本発明の細胞増殖促進剤を使用することによって、無血清培地中で羊膜由来細胞又は滑膜細胞の増殖を顕著に促進させることが可能となる。その結果、この方法を用いて、生体から比較的容易に採取できる細胞、即ち、滑膜細胞から軟骨分化させたり、羊膜由来細胞を神経細胞へ分化させたりすることが可能となる。

Claims (14)

  1. 以下のアミノ酸配列から成るペプチドから成る羊膜由来細胞又は滑膜細胞増殖促進剤:
    (1)以下のアミノ酸配列:
    Lys-Arg-Leu-Phe-Arg-Arg-Trp-Gln-Trp-Arg-Met-Lys-Lys-Tyr(配列番号1)、又は
    (2)上記配列番号1のアミノ酸配列において、1〜数個のアミノ酸が欠失、置換、又は付加し、配列番号1のアミノ酸配列から成るペプチドと実質的に同等の細胞増殖促進活性を有するアミノ酸配列。
  2. 羊膜由来細胞が羊膜間質細胞である、請求項1記載の細胞増殖促進剤。
  3. 滑膜細胞が線維芽細胞様滑膜細胞である、請求項1記載の細胞増殖促進剤。
  4. 線維芽細胞様滑膜細胞が骨変形性関節炎又はリウマチ性関節炎由来である、請求項3記載の細胞増殖促進剤。
  5. 羊膜由来細胞又は滑膜細胞がヒト由来である、請求項1〜4のいずれか一項に記載の細胞増殖促進剤。
  6. 請求項1〜5のいずれか一項に記載の細胞増殖促進剤を有効量含有する無血清培地中で、羊膜由来細胞又は滑膜細胞を培養又は増殖する方法。
  7. 無血清培地が基本培地Iscove’s Modified Dulbecco’s Media (IMDM)である、請求項6記載の方法。
  8. 無血清培地が細胞接着因子及び/または細胞外基質を含有する、請求項6記載の方法。
  9. 無血清培地がインシュリン、トランスフェリン及びセレナイトを含有する、請求項6記載の方法。
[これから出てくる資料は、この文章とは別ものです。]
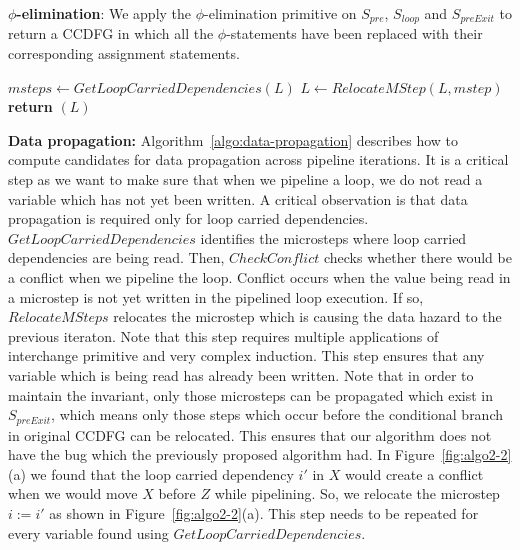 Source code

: {\bf $\phi$-elimination}: We apply the $\phi$-elimination primitive on $S_{pre}$, $S_{loop}$ and $S_{preExit}$ to return a CCDFG in which all the $\phi$-statements have been replaced with their corresponding assignment statements. 

\begin{algorithm}
\caption{Data propagation} 
\label{algo:data-propagation}
\begin{algorithmic}[1]
\State $msteps \leftarrow GetLoopCarriedDependencies(L)$
\State $L \leftarrow RelocateMStep (L, mstep)$
\EndIf
\EndFor
\State \textbf{return} $(L)$
\EndProcedure
\end{algorithmic}
\end{algorithm}

{\bf Data propagation:} Algorithm~\ref{algo:data-propagation} describes how to compute candidates for data
propagation across pipeline iterations. It is a critical step as we want to make sure that when we pipeline a loop, we do not read a variable which has not
yet been written. A critical observation is that data propagation is required only for loop carried dependencies.
$GetLoopCarriedDependencies$ identifies the microsteps where loop carried dependencies are being read. Then,
$CheckConflict$ checks whether there would be a conflict when we pipeline the loop. Conflict occurs when the value being read in a microstep is not yet written in the pipelined loop execution. If so, $RelocateMSteps$ relocates the microstep which is causing the data hazard to the previous iteraton. Note that this step requires multiple applications of interchange primitive and very complex induction. This step ensures that any variable which is being read has already been written. Note that in order to maintain the invariant, only those microsteps can be propagated which exist in $S_{preExit}$, which means only those steps which occur before the conditional branch in original CCDFG can be relocated. This ensures that our algorithm does not have the bug which the previously proposed algorithm had. In Figure~\ref{fig:algo2-2}(a) we found that the loop carried dependency $i'$ in $X$ would create a conflict when we would move $X$ before $Z$ while pipelining. So, we relocate the microstep $i := i'$ as shown in Figure~\ref{fig:algo2-2}(a). This step needs to be repeated for every variable found using $GetLoopCarriedDependencies$.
  10. 無血清培地がplatelet-derived growth factor及び/又は成長因子を含有する、請求項6記載の方法。
  11. 無血清培地が合成ステロイド及び/又はホルモン類を含有する、請求項6記載の方法。
  12. 無血清培地がビタミン類を含有する、請求項6記載の方法。
  13. 無血清培地が白血病阻害因子を含有する、請求項6記載の方法。
  14. 無血清培地がメルカプトエタノール、ソディウムボロハイドライド、ポリフェノール及び/又はセレンを含有する、請求項6記載の方法。